Le 11 sept. 2020 par Frédéric Thébault

Mardi prochain aura lieu un nouvel épisode d’une affaire hors normes dans le monde de la généalogie. Celle-ci concerne, entre autres, des destructions massives d’actes d’état-civil, des falsifications d’actes et de documents, et la diffusion de fausses généalogies.

Cette affaire est décrite notamment : sur le site internet de l’association “Pour la défense du patronyme Cheynet”, dans un article écrit par Guillaume de Morant dans le magazine Marianne (“Noble à tout prix” du 2 novembre 2018), et dans un ouvrage publié par Eric Mension-Rigau “Enquête sur la noblesse – la permanence aristocratique” paru aux éditions Perrin le 7 mars 2019.
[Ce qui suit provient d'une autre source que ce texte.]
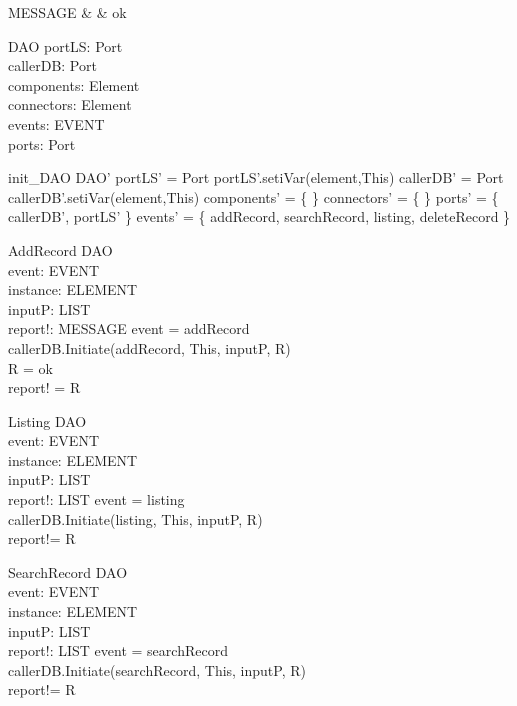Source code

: \begin{zed}
MESSAGE & \ddef & ok 
\end{zed}

\begin{schema}{DAO}
portLS:  Port \\
callerDB: Port \\
components: \pset Element \\
connectors: \pset Element \\
events: \pset EVENT \\
ports: \pset Port
\end{schema}

\begin{zed}
init\_DAO \sdef \lsch 
DAO' \bbar 
portLS' = \new Port 
\land portLS'.setiVar(element,This) 
\land callerDB' = \new Port 
\land callerDB'.setiVar(element,This) 
\land components' = \{ \}
\land connectors' = \{  \}
\land ports' = \{ callerDB', portLS' \}  
\land events' = \{ addRecord, searchRecord, listing, deleteRecord \}
\rsch \end{zed}


\begin{schema}{AddRecord}
\Delta DAO \\
event: EVENT \\
instance: ELEMENT \\
inputP: LIST \\
report!: MESSAGE
\where event = addRecord \\
callerDB.Initiate(addRecord, This, inputP, R) \\
R = ok \\ 
report! = R
\end{schema}

\begin{schema}{Listing}
\Delta DAO \\
event: EVENT \\
instance: ELEMENT \\
inputP: LIST \\
report!: LIST
\where event = listing \\
callerDB.Initiate(listing, This, inputP, R) \\
report!= R
\end{schema}

\begin{schema}{SearchRecord}
\Delta DAO \\
event: EVENT \\
instance: ELEMENT \\
inputP: LIST \\
report!: LIST
\where event = searchRecord \\
callerDB.Initiate(searchRecord, This, inputP, R) \\
report!= R
\end{schema}

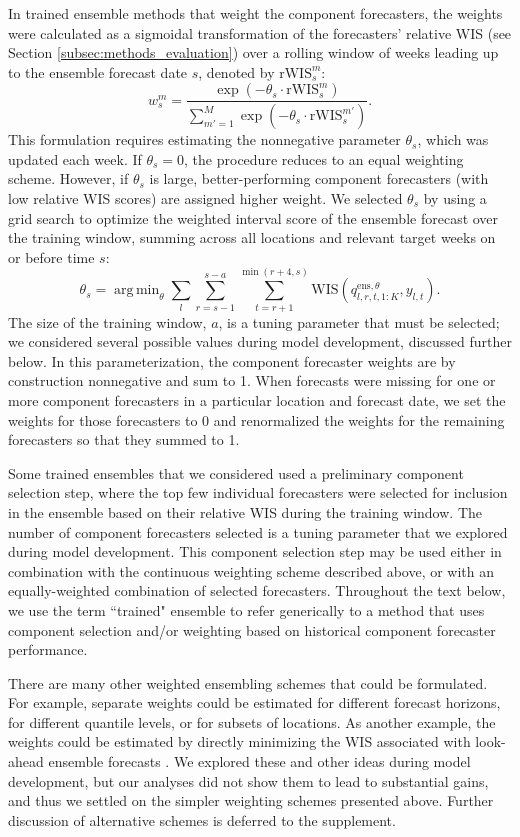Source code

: \documentclass[11pt,3p,review,authoryear]{elsarticle}
\DeclareMathOperator*{\argmin}{arg\,min}
\def\ens{\mathrm{ens}}
\def\WIS{\mathrm{WIS}}
\def\rWIS{\mathrm{rWIS}}
\begin{document}
In trained ensemble methods that weight the component forecasters, the weights were calculated as a sigmoidal transformation of the forecasters' relative WIS (see Section \ref{subsec:methods_evaluation}) over a rolling window of weeks leading up to the ensemble forecast date $s$, denoted by $\rWIS^{m}_{s}$:
$$
w^m_{s} = \frac{\exp(-\theta_s \cdot \rWIS^{m}_{s} )}{\sum_{m' = 1}^M \exp(-\theta_s \cdot \rWIS^{m'}_{s} )}.
$$
This formulation requires estimating the nonnegative parameter $\theta_s$, which was updated each week.
If $\theta_s = 0$, the procedure reduces to an equal weighting scheme.
However, if $\theta_s$ is large, better-performing component forecasters (with low relative WIS scores) are assigned higher weight.
We selected $\theta_s$ by using a grid search to optimize the weighted interval score of the ensemble forecast over the training window, summing across all locations and relevant target weeks on or before time $s$:
$$
\theta_s = \argmin_\theta \sum_{l} \sum_{r = s - 1}^{s-a} \sum_{t = r + 1}^{\min(r + 4, s)} \WIS(q^{\ens, \theta}_{l,r,t,1:K}, y_{l,t}).
$$
The size of the training window, $a$, is a tuning parameter that must be selected; we considered several possible values during model development, discussed further below.
In this parameterization, the component forecaster weights are by construction nonnegative and sum to 1. When forecasts were missing for one or more component forecasters in a particular location and forecast date, we set the weights for those forecasters to 0 and renormalized the weights for the remaining forecasters so that they summed to 1.

Some trained ensembles that we considered used a preliminary component selection step, where the top few individual forecasters were selected for inclusion in the ensemble based on their relative WIS during the training window.
The number of component forecasters selected is a tuning parameter that we explored during model development.
This component selection step may be used either in combination with the continuous weighting scheme described above, or with an equally-weighted combination of selected forecasters.
Throughout the text below, we use the term ``trained" ensemble to refer generically to a method that uses component selection and/or weighting based on historical component forecaster performance.

There are many other weighted ensembling schemes that could be formulated. For example, separate weights could be estimated for different forecast horizons, for different quantile levels, or for subsets of locations. 
As another example, the weights could be estimated by directly minimizing the WIS associated with look-ahead ensemble forecasts \citep{taylor2021combiningForecastsCOVID}.
We explored these and other ideas during model development, but our analyses did not show them to lead to substantial gains, and thus we settled on the simpler weighting schemes presented above. Further discussion of alternative schemes is deferred to the supplement.
\end{document}

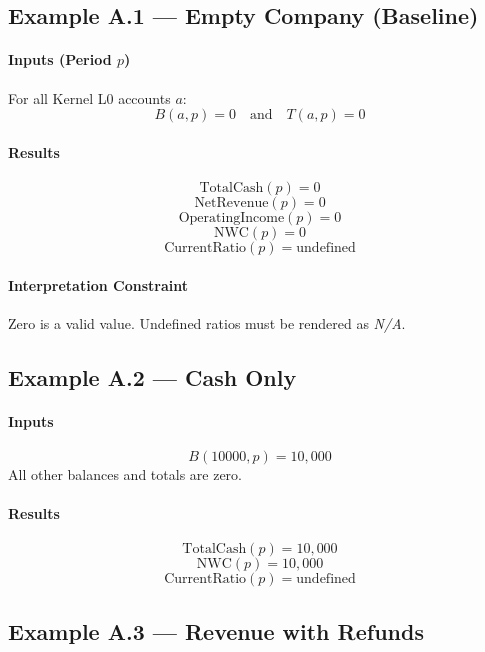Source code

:\documentclass[11pt]{article}
\newcommand{\Balance}{B}
\newcommand{\Total}{T}
\newcommand{\Period}{p}
\begin{document}
\subsection{Example A.1 — Empty Company (Baseline)}

\paragraph{Inputs (Period $\Period$)}
For all Kernel L0 accounts $a$:
\[
\Balance(a,\Period) = 0
\quad\text{and}\quad
\Total(a,\Period) = 0
\]

\paragraph{Results}
\[
\text{TotalCash}(\Period) = 0
\]
\[
\text{NetRevenue}(\Period) = 0
\]
\[
\text{OperatingIncome}(\Period) = 0
\]
\[
\text{NWC}(\Period) = 0
\]
\[
\text{CurrentRatio}(\Period) = \text{undefined}
\]

\paragraph{Interpretation Constraint}
Zero is a valid value.
Undefined ratios must be rendered as \emph{N/A}.

\subsection{Example A.2 — Cash Only}

\paragraph{Inputs}
\[
\Balance(10000,\Period) = 10{,}000
\]
All other balances and totals are zero.

\paragraph{Results}
\[
\text{TotalCash}(\Period) = 10{,}000
\]
\[
\text{NWC}(\Period) = 10{,}000
\]
\[
\text{CurrentRatio}(\Period) = \text{undefined}
\]

\subsection{Example A.3 — Revenue with Refunds}
\end{document}
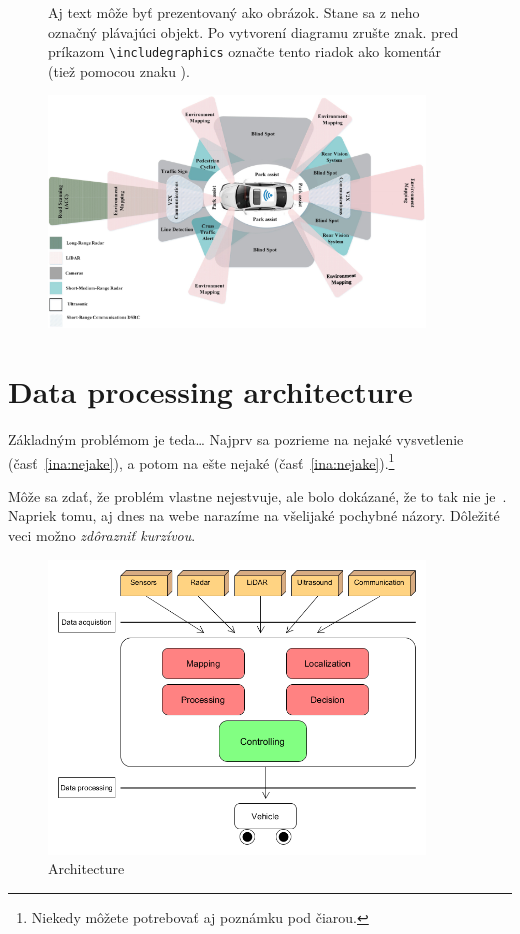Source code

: \documentclass[11pt,oneside,english,a4paper]{article}
\begin{document}
\begin{figure}
Aj text môže byť prezentovaný ako obrázok. Stane sa z neho označný plávajúci objekt. Po vytvorení diagramu zrušte znak. pred príkazom \verb|\includegraphics| označte tento riadok ako komentár (tiež pomocou znaku ).


\centering
    \includegraphics[width=10cm]{sensors.png}
    \caption{}
    \label{fig:sensors}
    
\end{figure}

\section{Data processing architecture} \label{architecture}

Základným problémom je teda\ldots{} Najprv sa pozrieme na nejaké vysvetlenie (časť~\ref{ina:nejake}), a potom na ešte nejaké (časť~\ref{ina:nejake}).\footnote{Niekedy môžete potrebovať aj poznámku pod čiarou.}

Môže sa zdať, že problém vlastne nejestvuje\cite{Coplien:MPD}, ale bolo dokázané, že to tak nie je~\cite{Czarnecki:Staged, Czarnecki:Progress}. Napriek tomu, aj dnes na webe narazíme na všelijaké pochybné názory\cite{PLP-Framework}. Dôležité veci možno \emph{zdôrazniť kurzívou}.

\begin{figure}


\centering
    \includegraphics[width=10cm]{architecture.png}
    \caption{Architecture}
    \label{fig:architecture}

\end{figure}
\end{document}
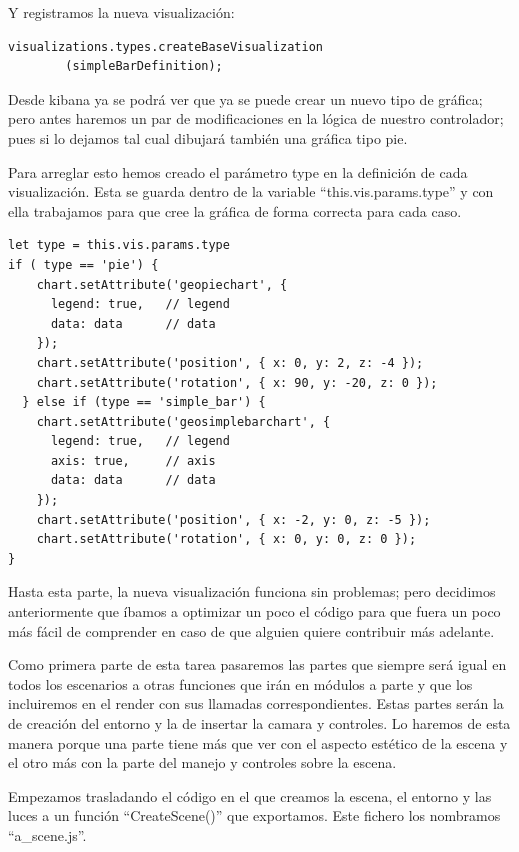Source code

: \documentclass[a4paper, 12pt]{book}
\begin{document}
Y registramos la nueva visualización:

\begin{lstlisting}[frame=single]
visualizations.types.createBaseVisualization
        (simpleBarDefinition);
\end{lstlisting}

Desde kibana ya se podrá ver que ya se puede crear un nuevo tipo de gráfica; pero antes haremos un par de modificaciones en la lógica de nuestro controlador; pues si lo dejamos tal cual dibujará también una gráfica tipo pie.

Para arreglar esto hemos creado el parámetro type en la definición de cada visualización. Esta se guarda dentro de la variable “this.vis.params.type” y con ella trabajamos para que cree la gráfica de forma correcta para cada caso.

\begin{lstlisting}[frame=single]
let type = this.vis.params.type
if ( type == 'pie') {
    chart.setAttribute('geopiechart', {
      legend: true,   // legend
      data: data      // data
    });
    chart.setAttribute('position', { x: 0, y: 2, z: -4 });
    chart.setAttribute('rotation', { x: 90, y: -20, z: 0 });
  } else if (type == 'simple_bar') {
    chart.setAttribute('geosimplebarchart', {
      legend: true,   // legend
      axis: true,     // axis
      data: data      // data
    });
    chart.setAttribute('position', { x: -2, y: 0, z: -5 });
    chart.setAttribute('rotation', { x: 0, y: 0, z: 0 });
}
\end{lstlisting}

Hasta esta parte, la nueva visualización funciona sin problemas; pero decidimos anteriormente que íbamos a optimizar un poco el código para que fuera un poco más fácil de comprender en caso de que alguien quiere contribuir más adelante.

Como primera parte de esta tarea pasaremos las partes que siempre será igual en todos los escenarios a otras funciones que irán en módulos a parte y que los incluiremos en el render con sus llamadas correspondientes. Estas partes serán la de creación del entorno y la de insertar la camara y controles. Lo haremos de esta manera porque una parte tiene más que ver con el aspecto estético de la escena y el otro más con la parte del manejo y controles sobre la escena.

Empezamos trasladando el código en el que creamos la escena, el entorno y las luces a un función “CreateScene()” que exportamos. Este fichero los nombramos “a\_scene.js”.
\end{document}
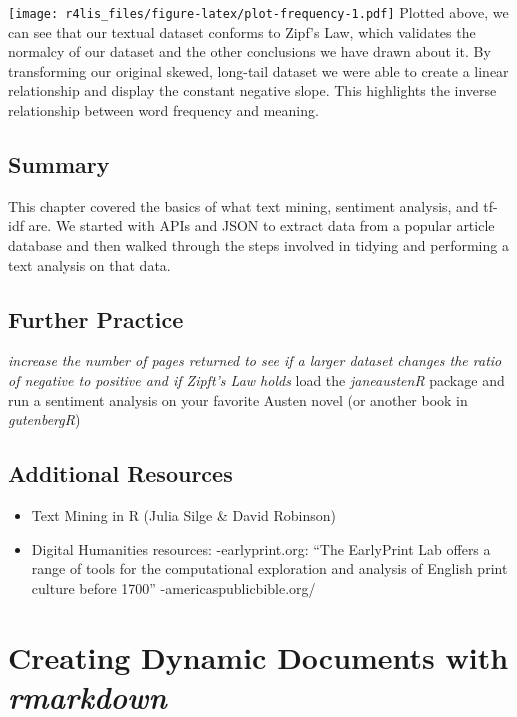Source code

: \documentclass[
  krantz2]{krantz}
\providecommand{\tightlist}{%
  \setlength{\itemsep}{0pt}\setlength{\parskip}{0pt}}
\begin{document}
\texttt{[image: r4lis\_files/figure-latex/plot-frequency-1.pdf]}
Plotted above, we can see that our textual dataset conforms to Zipf's Law, which validates the normalcy of our dataset and the other conclusions we have drawn about it. By transforming our original skewed, long-tail dataset we were able to create a linear relationship and display the constant negative slope. This highlights the inverse relationship between word frequency and meaning.

\hypertarget{text-summary}{%
\section{Summary}\label{text-summary}}

This chapter covered the basics of what text mining, sentiment analysis, and tf-idf are. We started with APIs and JSON to extract data from a popular article database and then walked through the steps involved in tidying and performing a text analysis on that data.

\hypertarget{text-study}{%
\section{Further Practice}\label{text-study}}

\emph{increase the number of pages returned to see if a larger dataset changes the ratio of negative to positive and if Zipft's Law holds
} load the \emph{janeaustenR} package and run a sentiment analysis on your favorite Austen novel (or another book in \emph{gutenbergR})

\hypertarget{text-resources}{%
\section{Additional Resources}\label{text-resources}}

\begin{itemize}
\tightlist
\item
  Text Mining in R (Julia Silge \& David Robinson)
\item
  Digital Humanities resources:
  -earlyprint.org: ``The EarlyPrint Lab offers a range of tools for the computational exploration and analysis of English print culture before 1700''
  -americaspublicbible.org/
\end{itemize}

\hypertarget{rmarkdown}{%
\chapter{\texorpdfstring{Creating Dynamic Documents with \emph{rmarkdown}}{Creating Dynamic Documents with rmarkdown}}\label{rmarkdown}}
\end{document}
Mardi 15 septembre 2020 aura lieu devant la 17ème chambre du Tribunal de Paris :

  • A 10h une audience en référé demandant la fermeture du site l’association “Pour la défense du patronyme Cheynet”, pour atteinte à la vie privée.
  • A 13h30 un procès en diffamation suite à la publication de l’article de Marianne, contre Guillaume de Morant auteur de l’article, Pierre Cheynet, Vincent Cheynet et Jean-Marc Blanc cités dans celui-ci, ainsi que le directeur de la publication.

Pour ceux qui n’ont pas suivi les étapes précédentes, en voici un bref résumé :

Un premier procès s’est tenu le 10 décembre 2015 au Tribunal Correctionnel de Privas. 

Le Conseil Général de l’Ardèche s’était alors porté partie civile pour des destructions d’actes d’état civil avec plus de 187 pages qui auraient été arrachées au mois d’août 2011 dans divers registres. Ces pages contenaient à chaque fois des actes concernant la famille Cheynet. Le prévenu a été relaxé par le tribunal au motif qu’il “subsiste, à minima, un doute sur la date de commission des faits” et donc un doute sur la prescription du délit.

Puis, le 5 novembre 2018, s’est tenu à Dijon un nouveau procès pour diffamation à l’encontre du site de l’association “Pour la défense du patronyme Cheynet”. Le plaignant a été débouté.

Nous ne manquerons pas de vous informer de la suite de cette affaire.